━━━ EXTRACTED ENTRIES

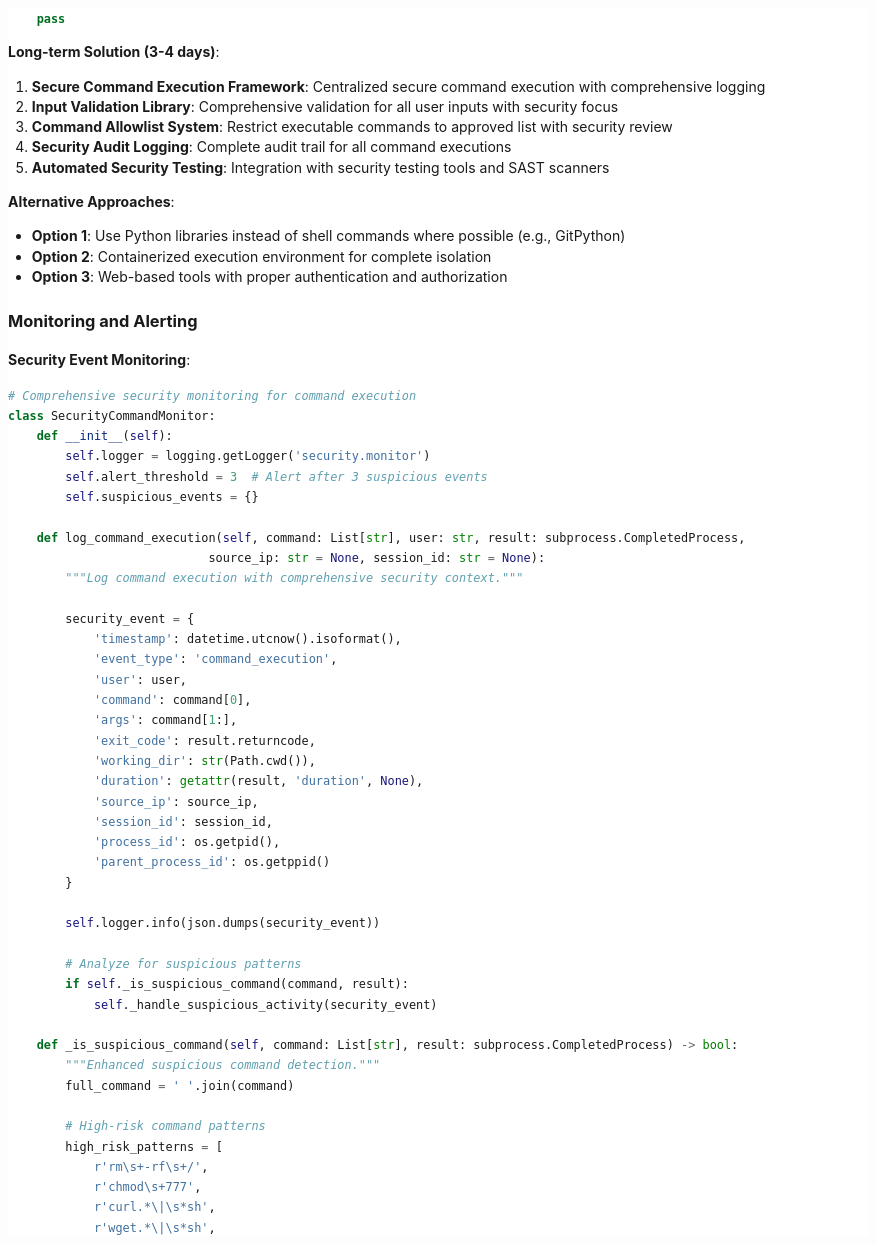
 ```python
    pass
```

**Long-term Solution (3-4 days)**:
1. **Secure Command Execution Framework**: Centralized secure command execution with comprehensive logging
2. **Input Validation Library**: Comprehensive validation for all user inputs with security focus
3. **Command Allowlist System**: Restrict executable commands to approved list with security review
4. **Security Audit Logging**: Complete audit trail for all command executions
5. **Automated Security Testing**: Integration with security testing tools and SAST scanners

**Alternative Approaches**:
- **Option 1**: Use Python libraries instead of shell commands where possible (e.g., GitPython)
- **Option 2**: Containerized execution environment for complete isolation
- **Option 3**: Web-based tools with proper authentication and authorization

### Monitoring and Alerting

**Security Event Monitoring**:
```python
# Comprehensive security monitoring for command execution
class SecurityCommandMonitor:
    def __init__(self):
        self.logger = logging.getLogger('security.monitor')
        self.alert_threshold = 3  # Alert after 3 suspicious events
        self.suspicious_events = {}
        
    def log_command_execution(self, command: List[str], user: str, result: subprocess.CompletedProcess, 
                            source_ip: str = None, session_id: str = None):
        """Log command execution with comprehensive security context."""
        
        security_event = {
            'timestamp': datetime.utcnow().isoformat(),
            'event_type': 'command_execution',
            'user': user,
            'command': command[0],
            'args': command[1:],
            'exit_code': result.returncode,
            'working_dir': str(Path.cwd()),
            'duration': getattr(result, 'duration', None),
            'source_ip': source_ip,
            'session_id': session_id,
            'process_id': os.getpid(),
            'parent_process_id': os.getppid()
        }
        
        self.logger.info(json.dumps(security_event))
        
        # Analyze for suspicious patterns
        if self._is_suspicious_command(command, result):
            self._handle_suspicious_activity(security_event)
    
    def _is_suspicious_command(self, command: List[str], result: subprocess.CompletedProcess) -> bool:
        """Enhanced suspicious command detection."""
        full_command = ' '.join(command)
        
        # High-risk command patterns
        high_risk_patterns = [
            r'rm\s+-rf\s+/',
            r'chmod\s+777',
            r'curl.*\|\s*sh',
            r'wget.*\|\s*sh',
```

━━━━━━

* [ASSIGNMENT]:
Your task is to reproduce the entries above word for word, from the first line through the line with "- **Option 3**: Web-based", and please leave out any pictures.

* [RESULT]:
 ```python
    pass
```

**Long-term Solution (3-4 days)**:
1. **Secure Command Execution Framework**: Centralized secure command execution with comprehensive logging
2. **Input Validation Library**: Comprehensive validation for all user inputs with security focus
3. **Command Allowlist System**: Restrict executable commands to approved list with security review
4. **Security Audit Logging**: Complete audit trail for all command executions
5. **Automated Security Testing**: Integration with security testing tools and SAST scanners

**Alternative Approaches**:
- **Option 1**: Use Python libraries instead of shell commands where possible (e.g., GitPython)
- **Option 2**: Containerized execution environment for complete isolation
- **Option 3**: Web-based tools with proper authentication and authorization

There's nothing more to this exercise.